Hello, Mark and Mat, I am a HUGE fan of the podcast, I had a potential investment opportunity come up and I was wondering if it would be a prohibited transaction.
Mat, I have a friend who has just opened a small coffee stand business in my area, I prepare his taxes for him and will be in the future as well. Would I be able to take funds from my solo Roth 401k that I have at Directed IRA and invest that into his business? I am worried since I am a CPA and I know the prohibited transaction rules are tricky, I value my license greatly and do not want to put it in harm’s way, as well as my retirement fund! Would I be able to both invest in his company AND still be his tax accountant?
I love your podcast and the value and education you bring to the industry is unprecedented, you have my sincere thank you!

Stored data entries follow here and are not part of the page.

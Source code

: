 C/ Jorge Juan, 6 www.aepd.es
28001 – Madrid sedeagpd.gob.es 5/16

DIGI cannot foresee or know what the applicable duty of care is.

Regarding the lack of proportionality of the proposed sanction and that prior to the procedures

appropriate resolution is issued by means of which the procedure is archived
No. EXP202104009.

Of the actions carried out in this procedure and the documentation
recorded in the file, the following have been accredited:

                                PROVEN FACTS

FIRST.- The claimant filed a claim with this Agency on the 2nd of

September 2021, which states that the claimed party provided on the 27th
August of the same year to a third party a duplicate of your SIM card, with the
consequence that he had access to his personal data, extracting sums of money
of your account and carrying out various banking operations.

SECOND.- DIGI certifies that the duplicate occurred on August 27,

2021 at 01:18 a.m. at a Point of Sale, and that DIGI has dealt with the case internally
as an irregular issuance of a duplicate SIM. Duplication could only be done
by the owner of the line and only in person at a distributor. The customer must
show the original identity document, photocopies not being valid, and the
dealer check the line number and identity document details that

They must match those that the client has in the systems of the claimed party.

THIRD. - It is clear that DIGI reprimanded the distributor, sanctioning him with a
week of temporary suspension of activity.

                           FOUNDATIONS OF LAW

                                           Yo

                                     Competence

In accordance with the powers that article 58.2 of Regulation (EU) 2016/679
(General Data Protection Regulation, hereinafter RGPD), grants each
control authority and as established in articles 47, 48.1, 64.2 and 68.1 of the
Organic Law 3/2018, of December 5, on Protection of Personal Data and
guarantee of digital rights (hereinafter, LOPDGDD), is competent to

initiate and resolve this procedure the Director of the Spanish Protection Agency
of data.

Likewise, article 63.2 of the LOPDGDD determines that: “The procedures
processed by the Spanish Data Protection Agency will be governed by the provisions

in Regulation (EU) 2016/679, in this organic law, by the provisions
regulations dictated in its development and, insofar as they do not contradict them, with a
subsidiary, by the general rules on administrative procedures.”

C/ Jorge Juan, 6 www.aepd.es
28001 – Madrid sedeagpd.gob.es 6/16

Devin, I’m so sorry. Due to a computer glitch we missed this question for some reason. Please forgive us. So anyway, I loved it so much we answered it on our our last podcast. Please check it out and we hope my comments were helpful. Mark.
No problem at all, I am sure you two are very busy always. I do miss the weekly podcast episodes! I think they’re fantastic, they really put tax code into realistic situations that are digestible for young practitioner to improve their skills. It’s exciting to get on the podcast at all! I will be sure to listen in immediately. I actually hopped onto the directed IRA’s podcast and started listening from episode 1, so I wanted to catch up on both. Main Street Business is a little bit more applicable to me right now, but I want to work self-directing in for my more established clients.

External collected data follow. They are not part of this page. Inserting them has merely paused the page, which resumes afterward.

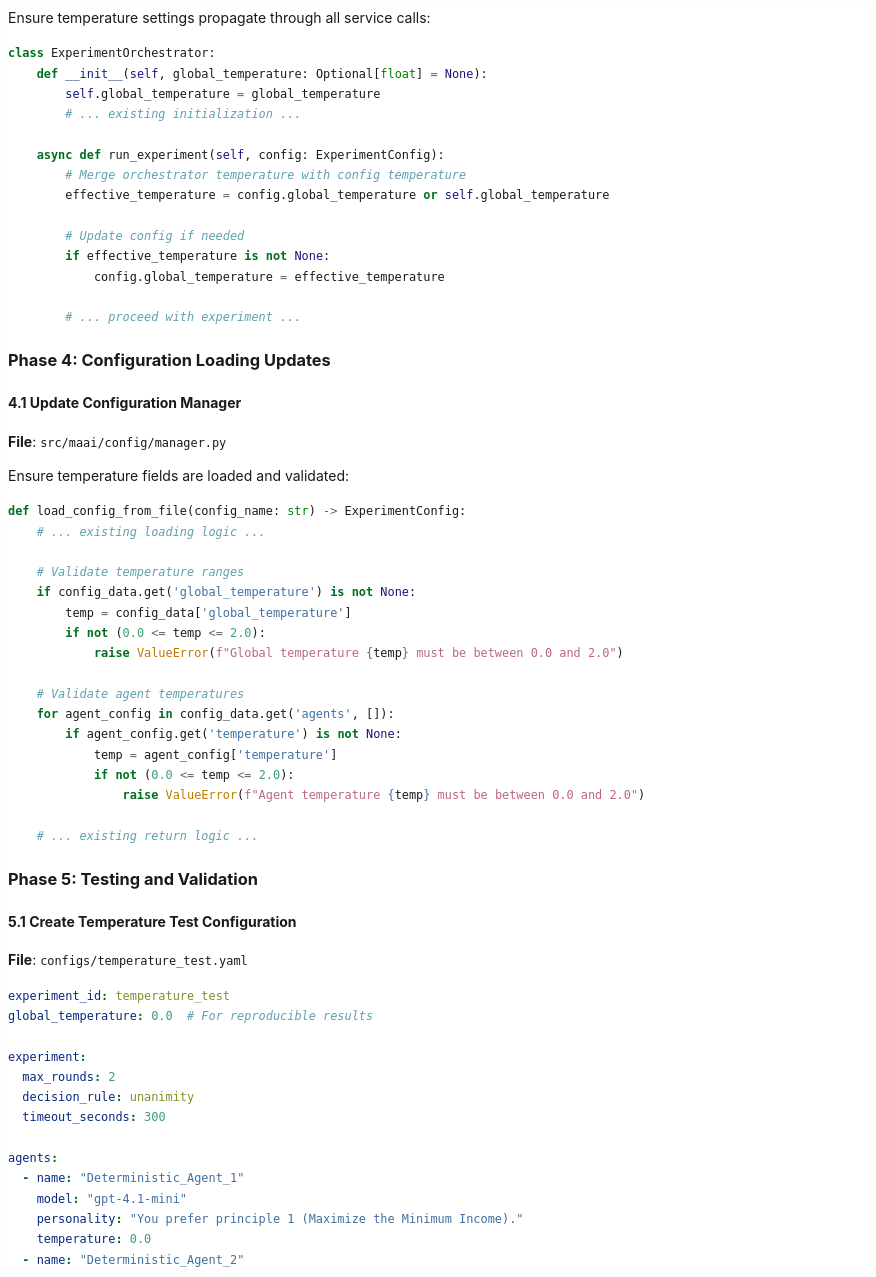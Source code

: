 Ensure temperature settings propagate through all service calls:

```python
class ExperimentOrchestrator:
    def __init__(self, global_temperature: Optional[float] = None):
        self.global_temperature = global_temperature
        # ... existing initialization ...
    
    async def run_experiment(self, config: ExperimentConfig):
        # Merge orchestrator temperature with config temperature
        effective_temperature = config.global_temperature or self.global_temperature
        
        # Update config if needed
        if effective_temperature is not None:
            config.global_temperature = effective_temperature
        
        # ... proceed with experiment ...
```

### Phase 4: Configuration Loading Updates

#### 4.1 Update Configuration Manager
**File**: `src/maai/config/manager.py`

Ensure temperature fields are loaded and validated:

```python
def load_config_from_file(config_name: str) -> ExperimentConfig:
    # ... existing loading logic ...
    
    # Validate temperature ranges
    if config_data.get('global_temperature') is not None:
        temp = config_data['global_temperature']
        if not (0.0 <= temp <= 2.0):
            raise ValueError(f"Global temperature {temp} must be between 0.0 and 2.0")
    
    # Validate agent temperatures
    for agent_config in config_data.get('agents', []):
        if agent_config.get('temperature') is not None:
            temp = agent_config['temperature']
            if not (0.0 <= temp <= 2.0):
                raise ValueError(f"Agent temperature {temp} must be between 0.0 and 2.0")
    
    # ... existing return logic ...
```

### Phase 5: Testing and Validation

#### 5.1 Create Temperature Test Configuration
**File**: `configs/temperature_test.yaml`

```yaml
experiment_id: temperature_test
global_temperature: 0.0  # For reproducible results

experiment:
  max_rounds: 2
  decision_rule: unanimity
  timeout_seconds: 300

agents:
  - name: "Deterministic_Agent_1"
    model: "gpt-4.1-mini"
    personality: "You prefer principle 1 (Maximize the Minimum Income)."
    temperature: 0.0
  - name: "Deterministic_Agent_2"
```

I am currently trying to be a part of your advisor program as well, it is a little expensive for where I am at currently in my career, but I want to come aboard eventually, regardless of pricing. Right now, I am choosing between healthcare, funding retirement and paying myself, but that’s part of the “fun” of opening your own business and building it. So, I am enjoying the process for now, but I would love to get up to par with some of my older peers and their practices and scale from there.
So, again, thank you sincerely for all that you do, and I should hopefully be putting my money where my mouth is soon!
Mark, I listened to the episode, I really appreciate you answering my questions thoroughly. It was pretty cool to get on the podcast! I hope you aren’t pulling your hair out this tax season, I know I am! but, it’s part of the fun/challenge of starting a business.
I had a question about a tax strategy that I had just learned. It involves buying into an entity, and receiving a negative K-1 that is a multiple of the investment to create a tax loss to use. It was being pitched at a real estate meeting, at first I was ready to walk out of the room, but they provided a qualified letter and apparently have been through some audits. I wanted to see what your take on the situation is, I have a hunch it does not really hold much water. If you wanted I could try to share what I learned, I have an info sheet and I paid good attention to the presentation.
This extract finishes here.